As these two extreme examples, namely the simple clinical formula [eGFR] and the powerful LLM [GPT-4], demonstrate, human decision-making and human values play an indispensable role in shaping model output outcomes. Can these AI models capture their diverse patient and physician values? How to publicly guide the application of AI in medicine? As mentioned below, a reexamination of medical decision analysis may provide a principled solution to these issues.

Medical decision analysis is not familiar to many clinicians, but it can distinguish between probabilistic reasoning (for uncertain outcomes related to decision-making, such as whether to administer human growth hormone in the controversial clinical scenario shown in Figure 1) and consideration factors (for subjective values attached to these outcomes, whose value is quantified as “utility”, such as the value of a 2 cm increase in male height), providing systematic solutions for complex medical decisions. In decision analysis, clinicians must first determine all possible decisions and probabilities associated with each outcome, and then incorporate the patient (or other party) utility associated with each outcome to select the most appropriate option. Therefore, the validity of decision analysis depends on whether the outcome setting is comprehensive, as well as whether the measurement of utility and the estimation of probability are accurate. Ideally, this approach helps ensure that decisions are evidence-based and aligned with patient preferences, thereby narrowing the gap between objective data and personal values. This method was introduced into the medical field several decades ago and applied to individual patient decision-making and population health assessment, such as providing recommendations for colorectal cancer screening to the general population.
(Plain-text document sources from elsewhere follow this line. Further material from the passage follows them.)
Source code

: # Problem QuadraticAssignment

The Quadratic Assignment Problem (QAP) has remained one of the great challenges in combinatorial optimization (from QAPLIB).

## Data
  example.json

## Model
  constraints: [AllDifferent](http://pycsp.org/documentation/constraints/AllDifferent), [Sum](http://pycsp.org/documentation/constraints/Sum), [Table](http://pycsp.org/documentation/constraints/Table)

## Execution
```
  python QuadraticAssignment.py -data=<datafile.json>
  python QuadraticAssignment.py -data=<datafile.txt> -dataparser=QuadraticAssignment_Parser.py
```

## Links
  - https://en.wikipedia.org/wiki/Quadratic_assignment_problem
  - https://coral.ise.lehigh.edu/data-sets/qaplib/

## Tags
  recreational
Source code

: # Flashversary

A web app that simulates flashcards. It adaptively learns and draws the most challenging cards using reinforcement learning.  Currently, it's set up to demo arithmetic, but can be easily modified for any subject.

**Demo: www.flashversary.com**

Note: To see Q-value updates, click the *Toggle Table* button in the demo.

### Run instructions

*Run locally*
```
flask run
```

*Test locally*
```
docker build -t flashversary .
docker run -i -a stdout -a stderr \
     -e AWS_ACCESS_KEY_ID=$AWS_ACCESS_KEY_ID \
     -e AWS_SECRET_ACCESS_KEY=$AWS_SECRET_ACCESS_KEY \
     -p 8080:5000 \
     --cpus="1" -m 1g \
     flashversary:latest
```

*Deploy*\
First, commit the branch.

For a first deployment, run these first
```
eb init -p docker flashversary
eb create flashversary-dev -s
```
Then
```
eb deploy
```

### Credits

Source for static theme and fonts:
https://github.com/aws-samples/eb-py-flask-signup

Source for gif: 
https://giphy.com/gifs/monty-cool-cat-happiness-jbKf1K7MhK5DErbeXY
In medical decision analysis, various methods have been developed to obtain utility. Most traditional methods directly derive value from individual patients. The simplest method is to use a rating scale, where patients assess their level of preference for a certain outcome on a digital scale (such as a linear scale ranging from 1 to 10), with the most extreme health outcomes (such as complete health and death) located at both ends. The time exchange method is another commonly used method. In this method, patients need to make a decision on how much healthy time they are willing to spend in exchange for a period of poor health. The standard gambling method is another commonly used method for determining utility. In this method, patients are asked which of the two options they prefer: either live a certain number of years in normal health with a specific probability (p) (t), and bear the risk of death with a 1-p probability; Either make sure to live for t years under cross health conditions. Ask patients multiple times at different p-values until they show no preference for any option, so that utility can be calculated based on patient responses.
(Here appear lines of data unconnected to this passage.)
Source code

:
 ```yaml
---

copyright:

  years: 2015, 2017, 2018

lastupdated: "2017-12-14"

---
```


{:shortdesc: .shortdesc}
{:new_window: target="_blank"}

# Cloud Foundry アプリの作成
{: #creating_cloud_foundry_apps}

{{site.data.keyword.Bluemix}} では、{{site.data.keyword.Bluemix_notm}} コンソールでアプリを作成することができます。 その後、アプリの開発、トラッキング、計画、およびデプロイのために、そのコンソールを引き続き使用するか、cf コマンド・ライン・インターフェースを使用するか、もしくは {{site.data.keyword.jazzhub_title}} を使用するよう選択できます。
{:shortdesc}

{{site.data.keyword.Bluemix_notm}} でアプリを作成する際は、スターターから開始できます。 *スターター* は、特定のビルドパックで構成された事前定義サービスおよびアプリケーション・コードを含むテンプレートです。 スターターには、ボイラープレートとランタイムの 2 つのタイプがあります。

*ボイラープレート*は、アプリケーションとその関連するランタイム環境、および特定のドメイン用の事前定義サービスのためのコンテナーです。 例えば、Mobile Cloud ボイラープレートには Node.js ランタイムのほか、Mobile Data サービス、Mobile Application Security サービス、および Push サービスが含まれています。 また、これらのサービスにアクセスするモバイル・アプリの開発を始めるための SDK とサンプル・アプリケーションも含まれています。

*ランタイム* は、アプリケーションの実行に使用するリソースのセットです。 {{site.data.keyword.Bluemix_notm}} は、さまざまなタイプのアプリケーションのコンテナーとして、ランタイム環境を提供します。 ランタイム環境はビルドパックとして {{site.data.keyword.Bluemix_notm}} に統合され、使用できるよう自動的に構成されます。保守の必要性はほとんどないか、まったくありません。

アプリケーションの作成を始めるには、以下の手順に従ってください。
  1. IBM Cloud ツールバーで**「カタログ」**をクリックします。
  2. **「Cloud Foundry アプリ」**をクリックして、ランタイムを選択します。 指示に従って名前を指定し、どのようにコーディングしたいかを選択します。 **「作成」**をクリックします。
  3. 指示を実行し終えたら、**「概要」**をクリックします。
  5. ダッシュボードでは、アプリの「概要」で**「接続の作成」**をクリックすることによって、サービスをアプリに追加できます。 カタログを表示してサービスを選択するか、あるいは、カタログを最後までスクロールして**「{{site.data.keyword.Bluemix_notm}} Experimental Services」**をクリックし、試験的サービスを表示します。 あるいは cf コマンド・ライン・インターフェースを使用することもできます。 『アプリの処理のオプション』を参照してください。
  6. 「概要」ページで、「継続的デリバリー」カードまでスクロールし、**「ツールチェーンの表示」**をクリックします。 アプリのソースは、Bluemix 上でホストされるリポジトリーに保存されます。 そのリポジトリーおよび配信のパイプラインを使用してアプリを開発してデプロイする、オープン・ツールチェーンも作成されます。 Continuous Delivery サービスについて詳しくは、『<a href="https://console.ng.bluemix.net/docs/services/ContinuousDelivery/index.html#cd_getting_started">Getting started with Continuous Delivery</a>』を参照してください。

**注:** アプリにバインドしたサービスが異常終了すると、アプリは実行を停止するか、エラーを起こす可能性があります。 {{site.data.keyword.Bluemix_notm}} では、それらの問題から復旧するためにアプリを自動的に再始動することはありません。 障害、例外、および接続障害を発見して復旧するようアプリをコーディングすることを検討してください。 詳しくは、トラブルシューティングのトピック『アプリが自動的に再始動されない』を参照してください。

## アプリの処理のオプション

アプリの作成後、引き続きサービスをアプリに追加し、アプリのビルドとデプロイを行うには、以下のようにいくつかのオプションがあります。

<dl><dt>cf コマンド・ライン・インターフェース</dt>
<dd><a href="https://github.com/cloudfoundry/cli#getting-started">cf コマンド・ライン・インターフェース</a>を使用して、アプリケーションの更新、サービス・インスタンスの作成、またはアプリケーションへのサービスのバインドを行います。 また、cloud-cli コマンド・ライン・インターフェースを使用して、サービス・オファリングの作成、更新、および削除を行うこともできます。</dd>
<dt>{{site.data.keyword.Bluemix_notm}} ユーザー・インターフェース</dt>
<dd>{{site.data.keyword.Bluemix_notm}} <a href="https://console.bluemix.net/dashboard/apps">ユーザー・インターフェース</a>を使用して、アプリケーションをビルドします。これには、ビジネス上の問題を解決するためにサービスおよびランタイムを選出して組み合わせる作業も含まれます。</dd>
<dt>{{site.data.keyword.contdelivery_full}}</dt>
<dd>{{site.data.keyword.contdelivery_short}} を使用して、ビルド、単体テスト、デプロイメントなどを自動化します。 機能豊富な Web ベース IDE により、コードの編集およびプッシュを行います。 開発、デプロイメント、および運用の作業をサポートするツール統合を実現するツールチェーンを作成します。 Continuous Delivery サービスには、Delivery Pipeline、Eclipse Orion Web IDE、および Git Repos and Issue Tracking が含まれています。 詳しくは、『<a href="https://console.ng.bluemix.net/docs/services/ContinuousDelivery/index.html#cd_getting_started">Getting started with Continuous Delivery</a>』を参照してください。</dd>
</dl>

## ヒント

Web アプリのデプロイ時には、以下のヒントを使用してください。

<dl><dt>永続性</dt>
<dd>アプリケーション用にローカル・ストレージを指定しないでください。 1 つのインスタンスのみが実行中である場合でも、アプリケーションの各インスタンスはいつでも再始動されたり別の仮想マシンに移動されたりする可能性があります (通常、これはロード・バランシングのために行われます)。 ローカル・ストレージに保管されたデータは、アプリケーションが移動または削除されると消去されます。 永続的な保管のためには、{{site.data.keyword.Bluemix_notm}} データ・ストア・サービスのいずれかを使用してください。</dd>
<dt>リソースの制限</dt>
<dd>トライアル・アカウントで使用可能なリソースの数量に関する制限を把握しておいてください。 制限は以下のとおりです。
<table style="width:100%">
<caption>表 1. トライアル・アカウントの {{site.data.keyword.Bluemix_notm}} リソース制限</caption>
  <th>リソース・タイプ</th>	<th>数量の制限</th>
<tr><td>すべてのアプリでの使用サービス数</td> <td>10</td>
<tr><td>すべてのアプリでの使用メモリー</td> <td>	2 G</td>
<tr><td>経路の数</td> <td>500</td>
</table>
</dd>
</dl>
In addition to methods used to elicit individual patient preferences, methods have also been developed to obtain utility for the patient population. Especially focus group discussions (bringing patients together to discuss specific experiences) can help understand their perspectives. In order to effectively aggregate group utility, various structured group discussion techniques have been proposed.
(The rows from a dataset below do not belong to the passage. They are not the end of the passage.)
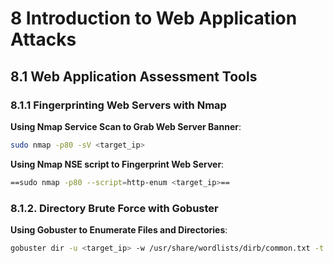 # 8 Introduction to Web Application Attacks
## 8.1 Web Application Assessment Tools
### 8.1.1 Fingerprinting Web Servers with Nmap
**Using Nmap Service Scan to Grab Web Server Banner**:
```bash
sudo nmap -p80 -sV <target_ip>
```

**Using Nmap NSE script to Fingerprint Web Server**:
```bash
==sudo nmap -p80 --script=http-enum <target_ip>==
```
### 8.1.2. Directory Brute Force with Gobuster
**Using Gobuster to Enumerate Files and Directories**:
```bash
gobuster dir -u <target_ip> -w /usr/share/wordlists/dirb/common.txt -t 5
```

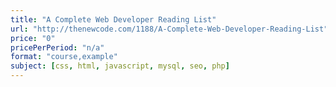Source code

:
 ```yaml
---
title: "A Complete Web Developer Reading List"
url: "http://thenewcode.com/1188/A-Complete-Web-Developer-Reading-List"
price: "0"
pricePerPeriod: "n/a"
format: "course,example"
subject: [css, html, javascript, mysql, seo, php]
---
```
In practice, the direct introduction of utility in the clinical diagnosis and treatment process is very time-consuming. As a solution, survey questionnaires are usually distributed to randomly selected populations to obtain utility scores at the population level. Some examples include the EuroQol 5-dimensional questionnaire, the 6-dimensional utility weight short form, the Health Utility Index, and the Cancer Specific European Cancer Research and Treatment Organization Quality of Life Questionnaire Core 30 tool.